L-R: Mark McWatters, Debbie Matz, Rick Metsger

ALEXANDRIA, Va.—By a 3-0 vote, the NCUA board Thursday approved an amendment to the agency’s investments rule that allows federal credit unions to select from a much larger pool of possible bank note offerings.  

The previous investment regulation limited federal credit unions to investing in bank notes “with original weighted average maturities of less than five years.” The final rule removes the word “original” from the text of the regulation, thereby allowing federal credit unions to purchase bank notes that had original maturities of greater than five years but still have remaining maturities of less than five years.

Chairman Debbie Matz, emphasizing that this proposal became a final rule in only five months, reminded CUs that the rule change resulted from a call to NCUA’s Investment Hotline.

“The caller suggested that removing just one word from the investments rule would remove an unnecessary limit on federal credit union investments,” said Matz. “As soon as we looked into this suggestion, we found that the limit was not only unnecessary, it was unintended.”

Matz stated that the agency “truly appreciates” anyone who takes the initiative to let NCUA know about any unintended consequence of their rules, policies or procedures. 

“I always encourage stakeholders to share ideas for changes that would not affect safety and soundness, but would enable credit unions to conduct their business more efficiently,” she said. “All stakeholders have the ability to provide input beyond the formal comment process. Anyone can access NCUA by phone, mail, or email, if not in person at public meetings.”

Matz said that many of the “best regulatory modernization ideas” have come from credit union officials. 

“For example, it was a credit union manager who suggested using NCUA data to pre-approve low-income designations,” Matz explained. “And it was a credit union volunteer who suggested automating troubled debt restructuring to keep more members in their homes.”

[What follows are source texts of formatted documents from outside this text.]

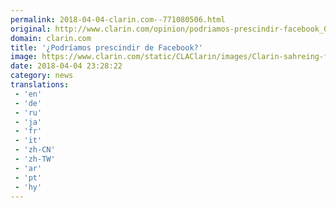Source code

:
 ```yaml
---
permalink: 2018-04-04-clarin.com--771080506.html
original: http://www.clarin.com/opinion/podriamos-prescindir-facebook_0_Hk0w8AMoz.html
domain: clarin.com
title: '¿Podríamos prescindir de Facebook?'
image: https://www.clarin.com/static/CLAClarin/images/Clarin-sahreing-fbk.jpg
date: 2018-04-04 23:28:22
category: news
translations: 
 - 'en'
 - 'de'
 - 'ru'
 - 'ja'
 - 'fr'
 - 'it'
 - 'zh-CN'
 - 'zh-TW'
 - 'ar'
 - 'pt'
 - 'hy'
---
```


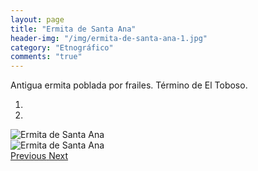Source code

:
 ```yaml
---
layout: page
title: "Ermita de Santa Ana"
header-img: "/img/ermita-de-santa-ana-1.jpg"
category: "Etnográfico"
comments: "true"
---
```



Antigua ermita poblada por frailes. Término de El Toboso.



<div id="myCarousel" class="carousel slide" data-ride="carousel">
  <!-- Indicators -->
  <ol class="carousel-indicators">
    <li data-target="#myCarousel" data-slide-to="0" class="active"></li>    <li data-target="#myCarousel" data-slide-to="1"></li>
  </ol>
  <!-- Wrapper for slides -->
  <div class="carousel-inner" role="listbox">
    <div class="item active">
      <img src="{{ site.github.url }}/img/ermita-de-santa-ana-1.jpg" alt="Ermita de Santa Ana">
    </div>
    <div class="item">
      <img src="{{ site.github.url }}/img/ermita-de-santa-ana-2.jpg" alt="Ermita de Santa Ana">
    </div>
  <!-- Left and right controls -->
  <a class="left carousel-control" href="#myCarousel" role="button" data-slide="prev">
    <span class="glyphicon glyphicon-chevron-left" aria-hidden="true"></span>
    <span class="sr-only">Previous</span>
  </a>
  <a class="right carousel-control" href="#myCarousel" role="button" data-slide="next">
    <span class="glyphicon glyphicon-chevron-right" aria-hidden="true"></span>
    <span class="sr-only">Next</span>
  </a>
</div>


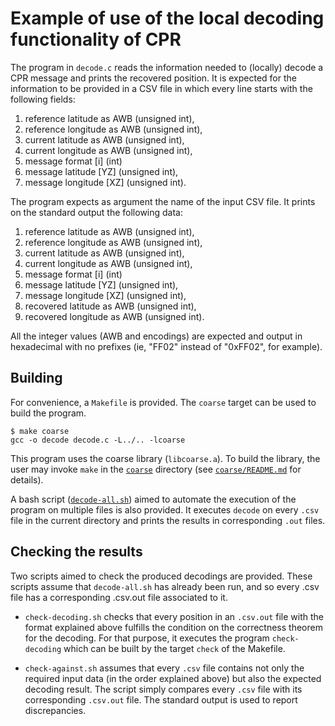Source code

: # Example of use of the local decoding functionality of CPR

The program in `decode.c` reads the information needed to (locally) decode a CPR message and prints the recovered position.
It is expected for the information to be provided in a CSV file in which every line starts with the following fields: 
 1) reference latitude as AWB (unsigned int),
 2) reference longitude as AWB (unsigned int),
 3) current latitude as AWB (unsigned int),
 4) current longitude as AWB (unsigned int),
 5) message format [i] (int)
 6) message latitude [YZ] (unsigned int),
 7) message longitude [XZ] (unsigned int).

The program expects as argument the name of the input CSV file. 
It prints on the standard output the following data:

 1) reference latitude as AWB (unsigned int),
 2) reference longitude as AWB (unsigned int),
 3) current latitude as AWB (unsigned int),
 4) current longitude as AWB (unsigned int), 
 5) message format [i] (int)
 6) message latitude [YZ] (unsigned int),
 7) message longitude [XZ] (unsigned int),
 8) recovered latitude as AWB (unsigned int),
 9) recovered longitude as AWB (unsigned int).

All the integer values (AWB and encodings) are expected and output in hexadecimal with no prefixes (ie, "FF02" instead of "0xFF02", for example).

## Building

For convenience, a `Makefile` is provided. The `coarse` target can be used to build the program.
```shell
$ make coarse
gcc -o decode decode.c -L../.. -lcoarse 
```

This program uses the coarse library (`libcoarse.a`). 
To build the library, the user may invoke `make` in the [`coarse`](`../../`) directory (see [`coarse/README.md`](`../../README.md`) for details).

A bash script ([`decode-all.sh`](decode-all.sh)) aimed to automate the execution of the program on multiple files is also provided. 
It executes `decode` on every `.csv` file in the current directory and prints the results in corresponding `.out` files.

## Checking the results

Two scripts aimed to check the produced decodings are provided. These
scripts assume that `decode-all.sh` has already been run, and so every
.csv file has a corresponding .csv.out file associated to it. 

* `check-decoding.sh` checks that every position in an `.csv.out` file with the format explained above fulfills the condition on the correctness theorem for the decoding. For that purpose, it executes the program `check-decoding` which can be built by the target `check` of the Makefile.

* `check-against.sh` assumes that every `.csv` file contains not only the required input data (in the order explained above) but also the expected decoding result. The script simply compares every `.csv` file with its corresponding `.csv.out` file. The standard output is used to report discrepancies.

Matz reminded that while NCUA is planning to propose more comprehensive regulatory relief in its investments rule by the end of 2016—which could be finalized in the second half of 2017, “There is no good reason to wait another year to finalize this single piece of regulatory relief on bank notes today. Good governance is about being responsive to stakeholders, not adding unnecessary layers of bureaucracy.”

Matz noted that other regulatory relief provisions NCUA is considering for its investments rule will take more time, since they are more complex.

According to Matz, the final rule will expand the bank note offerings available to federal credit unions, lower the execution prices, and diversify federal credit unions’ investment portfolios.

NAFCU stated that it supports the expanded authority of federal credit unions to invest in bank notes.

"NAFCU and our members welcome the agency's efforts to grant credit unions greater flexibility in their investment opportunities, offering much-needed regulatory relief," said Executive Vice President and General Counsel Carrie Hunt. "However, we would fully support NCUA doing more to expand the range of investment options available to federal credit unions."